1st May 2025
I’ve just got through the door after running a marathon and I feel pretty good! No wobbly legs, no delirium, no collapsing on the sofa with the shivers.
It’s the longest I’ve done in my training so far, and I’m quite chuffed. It’s confirmed for me that my training is going well, and there were definitely a few things I got right today, too.

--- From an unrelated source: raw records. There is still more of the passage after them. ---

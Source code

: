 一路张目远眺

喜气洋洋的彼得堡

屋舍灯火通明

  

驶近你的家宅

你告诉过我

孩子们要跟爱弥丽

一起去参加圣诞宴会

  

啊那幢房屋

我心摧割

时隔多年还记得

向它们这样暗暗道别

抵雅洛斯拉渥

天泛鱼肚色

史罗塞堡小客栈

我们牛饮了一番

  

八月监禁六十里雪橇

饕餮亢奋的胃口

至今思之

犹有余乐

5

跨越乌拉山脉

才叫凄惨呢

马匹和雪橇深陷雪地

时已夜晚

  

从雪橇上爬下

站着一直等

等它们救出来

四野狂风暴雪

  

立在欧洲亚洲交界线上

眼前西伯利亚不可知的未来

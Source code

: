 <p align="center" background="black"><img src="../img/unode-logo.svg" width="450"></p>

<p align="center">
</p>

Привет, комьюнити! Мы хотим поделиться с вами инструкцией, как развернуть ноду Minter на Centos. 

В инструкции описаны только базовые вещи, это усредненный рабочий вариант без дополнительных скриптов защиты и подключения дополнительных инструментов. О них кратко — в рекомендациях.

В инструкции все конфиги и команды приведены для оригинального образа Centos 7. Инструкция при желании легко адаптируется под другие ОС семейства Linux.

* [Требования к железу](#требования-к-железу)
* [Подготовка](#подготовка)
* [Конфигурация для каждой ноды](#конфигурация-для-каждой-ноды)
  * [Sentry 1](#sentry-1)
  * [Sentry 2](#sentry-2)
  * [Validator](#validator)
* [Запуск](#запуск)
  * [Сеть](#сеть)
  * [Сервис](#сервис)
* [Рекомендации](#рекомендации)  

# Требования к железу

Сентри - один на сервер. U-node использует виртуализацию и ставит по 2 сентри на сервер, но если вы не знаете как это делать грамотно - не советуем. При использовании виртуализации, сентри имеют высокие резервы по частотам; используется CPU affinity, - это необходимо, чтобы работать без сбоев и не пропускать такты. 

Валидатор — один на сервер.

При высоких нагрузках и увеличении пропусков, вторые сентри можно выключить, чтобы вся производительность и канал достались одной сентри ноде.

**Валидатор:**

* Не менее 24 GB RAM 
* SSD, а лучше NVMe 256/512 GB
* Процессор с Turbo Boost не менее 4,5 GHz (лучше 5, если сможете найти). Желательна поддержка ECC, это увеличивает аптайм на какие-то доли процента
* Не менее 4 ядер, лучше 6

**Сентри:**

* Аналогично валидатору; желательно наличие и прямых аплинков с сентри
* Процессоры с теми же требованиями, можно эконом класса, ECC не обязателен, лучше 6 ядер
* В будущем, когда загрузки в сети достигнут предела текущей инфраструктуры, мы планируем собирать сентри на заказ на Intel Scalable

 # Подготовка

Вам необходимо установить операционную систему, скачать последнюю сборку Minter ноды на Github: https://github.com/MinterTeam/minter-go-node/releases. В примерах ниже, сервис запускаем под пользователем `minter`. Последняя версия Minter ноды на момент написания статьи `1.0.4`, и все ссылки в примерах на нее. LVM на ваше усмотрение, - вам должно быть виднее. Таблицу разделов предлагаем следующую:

1. Having a rest day the day before.
2. Taking things steady. I walked up any steep stretches and just took my time.
3. Fuelling. I opted for little and often, and took with me a cheese and mayo sandwich cut into four squares, two homemade oat ‘power’ cookies, and a packet of sea salt lentil crisps. I also bought a KitKat mid-run, too.
4. Hydrating. Up to now, I’d only been taking a litre of water with me, which I’ve realised is waaaay too little. So on this run, I’d factored in a water refill stop.
5. Not checking my watch. I roughly knew the route and that it was 26 miles, so I decided that I wasn’t going to check my watch at all. I was just going to press stop once I got home.
You can really get into your own head on long runs and torment yourself with how many miles you’ve got left, or how little you’ve run so far, or how long it took just to cover that last mile. On this run, I didn’t go there, and it was quite a light-bulb moment.
Running long distances is such a mental game, and I think what makes the best ultra runners in the world the best is their mental resilience over anything else. I might try this strategy again next time…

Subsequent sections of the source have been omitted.